▶ **THE DATA**
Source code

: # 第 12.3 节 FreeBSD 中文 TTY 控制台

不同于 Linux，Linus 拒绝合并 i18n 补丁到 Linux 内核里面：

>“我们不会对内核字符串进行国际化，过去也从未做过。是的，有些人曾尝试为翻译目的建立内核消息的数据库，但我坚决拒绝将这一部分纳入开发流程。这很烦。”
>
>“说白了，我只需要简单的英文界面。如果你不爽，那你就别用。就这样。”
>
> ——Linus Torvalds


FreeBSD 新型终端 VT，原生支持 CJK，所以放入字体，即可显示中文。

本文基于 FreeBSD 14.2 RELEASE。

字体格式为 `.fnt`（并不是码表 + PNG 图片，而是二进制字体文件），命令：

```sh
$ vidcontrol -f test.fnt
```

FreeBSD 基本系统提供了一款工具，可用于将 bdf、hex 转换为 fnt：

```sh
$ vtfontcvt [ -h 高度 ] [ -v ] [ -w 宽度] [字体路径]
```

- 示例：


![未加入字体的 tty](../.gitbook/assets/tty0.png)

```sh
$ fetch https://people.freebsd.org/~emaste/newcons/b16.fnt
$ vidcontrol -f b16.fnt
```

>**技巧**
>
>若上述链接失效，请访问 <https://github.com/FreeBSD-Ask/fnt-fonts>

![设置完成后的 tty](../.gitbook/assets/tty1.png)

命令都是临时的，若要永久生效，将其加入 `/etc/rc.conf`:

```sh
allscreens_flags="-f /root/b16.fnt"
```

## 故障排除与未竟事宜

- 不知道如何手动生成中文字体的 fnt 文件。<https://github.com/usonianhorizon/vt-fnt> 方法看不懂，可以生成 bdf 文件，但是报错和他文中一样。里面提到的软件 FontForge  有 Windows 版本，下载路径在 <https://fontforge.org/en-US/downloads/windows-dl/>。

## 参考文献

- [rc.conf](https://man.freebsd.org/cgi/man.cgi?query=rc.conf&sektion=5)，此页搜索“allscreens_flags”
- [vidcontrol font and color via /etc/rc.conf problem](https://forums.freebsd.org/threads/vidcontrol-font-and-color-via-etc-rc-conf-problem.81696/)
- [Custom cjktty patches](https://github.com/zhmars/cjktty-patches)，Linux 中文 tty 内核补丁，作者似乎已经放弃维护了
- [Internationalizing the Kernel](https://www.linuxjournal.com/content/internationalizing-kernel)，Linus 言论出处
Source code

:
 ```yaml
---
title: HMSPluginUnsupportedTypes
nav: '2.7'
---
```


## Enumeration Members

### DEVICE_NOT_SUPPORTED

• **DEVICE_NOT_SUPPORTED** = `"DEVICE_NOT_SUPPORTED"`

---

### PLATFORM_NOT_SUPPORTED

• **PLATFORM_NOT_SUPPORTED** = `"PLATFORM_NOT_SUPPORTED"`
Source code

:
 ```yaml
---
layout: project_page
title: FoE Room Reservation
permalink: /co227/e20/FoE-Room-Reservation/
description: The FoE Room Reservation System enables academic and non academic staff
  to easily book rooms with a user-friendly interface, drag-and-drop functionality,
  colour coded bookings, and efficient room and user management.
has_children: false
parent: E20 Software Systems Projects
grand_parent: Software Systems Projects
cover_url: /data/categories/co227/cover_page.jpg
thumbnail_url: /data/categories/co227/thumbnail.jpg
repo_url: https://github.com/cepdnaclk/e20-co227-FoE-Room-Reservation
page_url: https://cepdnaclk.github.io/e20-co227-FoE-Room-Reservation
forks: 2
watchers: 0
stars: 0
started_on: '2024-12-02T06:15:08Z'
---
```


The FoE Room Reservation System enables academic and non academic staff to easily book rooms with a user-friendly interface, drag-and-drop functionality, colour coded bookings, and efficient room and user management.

▶ **YOUR OBJECTIVE**
Lines in the records that hold the word "with" are to be counted; give only the total.

▶ **SOLUTION**
2